The demutualised Co-operative Bank would have no right to retain the name that is associated with such a clear set of ideas. No capitalist institutions do.

Furthermore, the only way the proletariat, working classes, 99% or whatever you want to call them, is able to hold its own against commercial interests is to organize into groups that match the scale and influence of them. In the workplace, that meant trade unions. At the ballot box, it meant the Labour Party or its predecessors. And in the High Street, it meant cooperatives. And though the world has moved on, we face a return to the need for similar solutions today. In the 21st century, the internationalisation of the struggle for justice is what’s needed. International competition on labor costs, tax rates and regulation will erode our living standards unless people and organisations work across national boundaries.
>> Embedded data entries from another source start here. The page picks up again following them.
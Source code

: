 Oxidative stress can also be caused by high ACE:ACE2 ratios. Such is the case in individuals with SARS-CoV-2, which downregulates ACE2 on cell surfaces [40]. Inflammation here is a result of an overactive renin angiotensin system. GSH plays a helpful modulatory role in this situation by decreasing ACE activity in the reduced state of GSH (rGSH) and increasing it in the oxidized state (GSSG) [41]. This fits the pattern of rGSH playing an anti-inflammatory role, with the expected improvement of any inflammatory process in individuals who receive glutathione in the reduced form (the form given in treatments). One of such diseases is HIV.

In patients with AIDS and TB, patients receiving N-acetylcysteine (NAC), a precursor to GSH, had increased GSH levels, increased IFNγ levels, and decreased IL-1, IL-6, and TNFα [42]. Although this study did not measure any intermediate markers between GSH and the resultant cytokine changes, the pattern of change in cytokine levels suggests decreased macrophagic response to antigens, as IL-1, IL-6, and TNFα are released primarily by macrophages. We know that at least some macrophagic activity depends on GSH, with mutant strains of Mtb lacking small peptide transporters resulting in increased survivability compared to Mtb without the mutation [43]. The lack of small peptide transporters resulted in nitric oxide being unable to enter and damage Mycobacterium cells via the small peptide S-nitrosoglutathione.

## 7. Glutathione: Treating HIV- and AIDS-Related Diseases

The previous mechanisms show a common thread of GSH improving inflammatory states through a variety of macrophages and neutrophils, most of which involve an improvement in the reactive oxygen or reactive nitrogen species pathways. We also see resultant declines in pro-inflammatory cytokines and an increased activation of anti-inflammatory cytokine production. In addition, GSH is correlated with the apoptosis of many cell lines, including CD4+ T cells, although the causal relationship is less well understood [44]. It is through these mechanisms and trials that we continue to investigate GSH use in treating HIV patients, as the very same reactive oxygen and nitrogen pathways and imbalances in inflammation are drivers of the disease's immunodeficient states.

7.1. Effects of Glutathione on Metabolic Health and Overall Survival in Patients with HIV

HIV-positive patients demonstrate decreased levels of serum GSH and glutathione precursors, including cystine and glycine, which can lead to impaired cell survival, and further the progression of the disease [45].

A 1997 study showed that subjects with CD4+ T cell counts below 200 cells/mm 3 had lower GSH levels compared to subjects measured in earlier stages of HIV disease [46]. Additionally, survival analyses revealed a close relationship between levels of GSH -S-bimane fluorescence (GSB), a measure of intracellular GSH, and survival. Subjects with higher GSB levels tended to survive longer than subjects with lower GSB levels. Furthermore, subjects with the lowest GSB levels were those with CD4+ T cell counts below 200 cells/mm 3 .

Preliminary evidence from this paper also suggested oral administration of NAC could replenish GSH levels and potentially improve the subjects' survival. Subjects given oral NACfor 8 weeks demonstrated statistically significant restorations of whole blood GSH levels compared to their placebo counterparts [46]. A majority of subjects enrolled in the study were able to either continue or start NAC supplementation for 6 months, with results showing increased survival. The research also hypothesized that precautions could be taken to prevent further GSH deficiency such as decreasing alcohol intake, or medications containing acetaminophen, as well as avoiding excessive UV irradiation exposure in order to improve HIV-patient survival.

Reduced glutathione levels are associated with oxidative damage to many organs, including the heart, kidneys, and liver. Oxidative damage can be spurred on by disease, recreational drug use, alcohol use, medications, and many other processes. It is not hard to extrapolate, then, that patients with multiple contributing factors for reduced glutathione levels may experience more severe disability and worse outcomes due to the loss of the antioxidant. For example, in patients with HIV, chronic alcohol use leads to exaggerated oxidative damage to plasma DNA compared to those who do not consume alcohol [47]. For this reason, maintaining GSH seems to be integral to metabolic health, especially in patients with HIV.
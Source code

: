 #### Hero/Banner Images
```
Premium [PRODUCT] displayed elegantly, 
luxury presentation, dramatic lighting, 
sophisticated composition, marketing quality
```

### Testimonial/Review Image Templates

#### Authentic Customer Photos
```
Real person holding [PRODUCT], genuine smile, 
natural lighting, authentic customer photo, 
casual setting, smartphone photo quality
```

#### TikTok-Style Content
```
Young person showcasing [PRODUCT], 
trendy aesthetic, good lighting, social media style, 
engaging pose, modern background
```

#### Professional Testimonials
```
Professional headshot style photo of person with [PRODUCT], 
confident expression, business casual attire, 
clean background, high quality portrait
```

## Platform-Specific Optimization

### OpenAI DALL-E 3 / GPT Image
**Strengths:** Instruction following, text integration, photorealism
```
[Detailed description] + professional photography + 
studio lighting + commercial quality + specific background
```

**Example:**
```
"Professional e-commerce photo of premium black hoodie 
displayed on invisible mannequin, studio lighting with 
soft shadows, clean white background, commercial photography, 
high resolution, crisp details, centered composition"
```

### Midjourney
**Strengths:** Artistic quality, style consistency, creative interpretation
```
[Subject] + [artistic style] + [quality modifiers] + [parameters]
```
On a less philosophical level, the Co-operative Bank provides a valuable alternative to its exploitative and corrupt rivals which dominate the banking maket. Without the Co-operative, there remains only a small number of building societies and credit unions within the mutual sector. As I have said before, mutuals should and will be a huge part of the global economy of the future. The power of the guardianship of such vast sums of money as a bank does has been used to great effect by the Co-op. Without somebody striving to do what’s right, a better future slides that bit further out of reach.

That’s why I’m appealing to both members and customers of the Co-operative Group to contact them and demand that they look at alternative options to selling one of their- our- two symbolic divisions. Could the sale of our travel agency plug the gap? What about merging the bank with another building society? And if no alternative presents itself, then at the very least we should ensure that a sold entity does not use the co-operative name. That name is above that of commercial interests.